Мы киваем, подходим, смотрим и выбираем. Наконец, взяв по одной, возвращаемся на место.
Камерон смотрит, что выбрала я.
— «Дневник Анны Франк»? Отличный выбор.
— Знаю. Не зря же я ее выбрала.
Смотрю на его книгу: «О дивный новый мир».
— Моя любимая книга, — объясняет парень.
— Я не читала, — говорит Мара.
— О, книга просто отличная! Ее герой… — Он начинает рассказывать и придвигается к ней ближе.
Все слушают, а мне хочется ударить его книгой по башке. Опять он перетягивает все внимание на себя! Это мой книжный клуб!
— Тогда, может быть, начнем с нее? — предлагает мисс Салливан. — Кто хочет обсудить «О дивный новый мир»?
Я не поднимаю руку. Но остальные тянут руки вверх. И ждут, что я сделаю то же самое — мол, может, я просто не поняла, какая это крутая книга, может, не слушала Камерона?
— Я накладываю вето. — Я с трудом сдерживаюсь, чтобы не закричать.
— Почему? — спрашивает Камерон. Кажется, я слышу в его голосе усмешку.
Я заливаюсь краской. Открываю рот, но не знаю, что сказать.
— Потому что… — запинаюсь я, — …потому что все знают, что «О дивный новый мир» входит в программу старших классов. Значит, мы и так его прочитаем.
— Точно, — тихо соглашается Стивен и опускает руку.
Мне хочется дать ему пять, но я просто улыбаюсь.
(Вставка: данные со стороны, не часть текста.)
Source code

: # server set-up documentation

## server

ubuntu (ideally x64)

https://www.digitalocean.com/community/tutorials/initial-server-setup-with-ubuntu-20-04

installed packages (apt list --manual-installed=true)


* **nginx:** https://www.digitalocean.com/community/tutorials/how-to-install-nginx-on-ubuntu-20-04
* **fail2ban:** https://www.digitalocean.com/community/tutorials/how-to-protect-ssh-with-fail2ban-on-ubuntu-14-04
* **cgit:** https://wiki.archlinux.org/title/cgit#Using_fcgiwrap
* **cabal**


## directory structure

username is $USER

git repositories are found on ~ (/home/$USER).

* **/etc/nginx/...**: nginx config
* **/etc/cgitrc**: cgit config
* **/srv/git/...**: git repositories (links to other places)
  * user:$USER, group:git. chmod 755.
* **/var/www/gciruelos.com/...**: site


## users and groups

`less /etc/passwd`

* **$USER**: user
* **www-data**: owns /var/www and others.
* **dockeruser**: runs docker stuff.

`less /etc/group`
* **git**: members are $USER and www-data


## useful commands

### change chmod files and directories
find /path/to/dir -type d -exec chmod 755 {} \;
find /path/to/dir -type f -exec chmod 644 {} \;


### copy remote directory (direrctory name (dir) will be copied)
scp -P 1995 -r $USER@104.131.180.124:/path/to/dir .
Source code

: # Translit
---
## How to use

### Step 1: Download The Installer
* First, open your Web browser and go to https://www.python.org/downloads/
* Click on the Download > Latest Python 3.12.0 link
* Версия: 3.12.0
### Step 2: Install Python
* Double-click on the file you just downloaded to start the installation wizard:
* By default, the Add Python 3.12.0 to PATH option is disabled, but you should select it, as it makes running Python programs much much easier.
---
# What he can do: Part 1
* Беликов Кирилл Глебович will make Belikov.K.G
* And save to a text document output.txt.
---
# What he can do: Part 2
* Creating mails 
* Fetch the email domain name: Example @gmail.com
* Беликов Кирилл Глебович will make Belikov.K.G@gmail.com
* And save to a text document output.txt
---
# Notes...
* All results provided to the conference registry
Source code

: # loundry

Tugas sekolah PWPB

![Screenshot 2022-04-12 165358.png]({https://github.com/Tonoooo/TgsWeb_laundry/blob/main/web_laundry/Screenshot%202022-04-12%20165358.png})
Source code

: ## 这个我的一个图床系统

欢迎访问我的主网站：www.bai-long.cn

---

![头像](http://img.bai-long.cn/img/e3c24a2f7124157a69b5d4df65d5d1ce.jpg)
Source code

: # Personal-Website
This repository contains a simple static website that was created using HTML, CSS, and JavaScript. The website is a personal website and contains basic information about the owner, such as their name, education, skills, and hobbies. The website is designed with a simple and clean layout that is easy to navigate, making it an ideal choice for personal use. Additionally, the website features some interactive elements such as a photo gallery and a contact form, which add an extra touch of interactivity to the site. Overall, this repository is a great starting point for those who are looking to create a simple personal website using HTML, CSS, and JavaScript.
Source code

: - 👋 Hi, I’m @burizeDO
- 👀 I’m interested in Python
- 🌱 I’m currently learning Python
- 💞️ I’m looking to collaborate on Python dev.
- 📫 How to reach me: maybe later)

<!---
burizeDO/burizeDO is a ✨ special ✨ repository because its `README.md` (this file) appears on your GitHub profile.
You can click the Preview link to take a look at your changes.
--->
Он смущенно улыбается в ответ, опускает голову и начинает разглядывать свой знаменитый бутерброд с колбасой, теребя край салфетки.
— И что такого? А «Дневник Анны Франк» нам задавали на лето, — встревает Мара. Я ушам своим не верю — она поддерживает этого выскочку!
— Вот именно, в чем разница? — поддакивает Камерон. Да эти двое ополчились против меня!
— «Дневник» задавали на лето. — Я пытаюсь придумать какую-либо иную причину, кроме «я тебя ненавижу и не могу позволить, чтобы ты выиграл». — Но разница в том, что мы не обсуждали его в классе. А надо бы.
— Но «Дивный новый мир» мы вообще еще не читали, — вмешивается мисс Жующая Волосы. — И если прочитаем сейчас, то заранее подготовимся к выпускному классу.
— Точно, — соглашается мисс Католическая Школа.
— Мне кажется, это идиотизм. — Слова сами срываются с языка, как будто ругаться для меня — обычное дело. Я закрываю рот, но уже слишком поздно.
У Мары отвисает челюсть — она поверить не может, что я могла такое сказать. А потом недовольно морщится, и лицо у нее становится точь-в-точь как у ее матери. Мне и самой не верится, что я это сказала.
— Ладно, ребята, что вы так всполошились, — вмешивается мисс Салливан. — Большинство высказались за. Так что начнем с Олдоса Хаксли. «О дивный новый мир». — Она ласково треплет меня за плечо и добавляет: — Тебе понравится, Иден, вот увидишь.
Все смотрят на меня как на законченную кретинку.
Когда мы выходим из библиотеки, Мара тяжело вздыхает.
Я смотрю на нее, а она — на меня.
— Мара, я знаю… не понимаю, что на меня нашло, — признаюсь я. — Я вела себя ужасно, да? — шепчу я.
— Да, — поморщившись, отвечает подруга. — С тобой все в порядке?
Я киваю.
— Может, ты еще не выздоровела? Ведешь себя очень странно.
— Может быть.
Мы шагаем к шкафчикам в тревожном молчании.
— А давай в эти выходные сходим куда-нибудь? — наконец предлагаю я и добавляю: — Мы с тобой вдвоем. — Мне нужно рассказать ей, что произошло. Рассказать про Кевина. Я должна признаться хоть кому-то. И чем скорее, тем лучше. А то я просто взорвусь.
— Не могу. В выходные меня папа забирает. Забыла, что ли? Мы пойдем за линзами.
Значит, придется подождать.
На следующий день после уроков коридоры быстро заполняются толпой школьников — всем не терпится смыться домой. Я иду на репетицию оркестра, Мара шагает рядом и разговаривает за двоих — заполняет мои паузы. А я словно перенеслась в другое место, ускользнула в параллельную реальность. В мир, который во многом похож на настоящий, но все в нем происходит немного медленнее. В этой альтернативной реальности я не присутствую в своем теле, не присутствую в своих мыслях; я могу думать лишь об одном. Лишь об одном.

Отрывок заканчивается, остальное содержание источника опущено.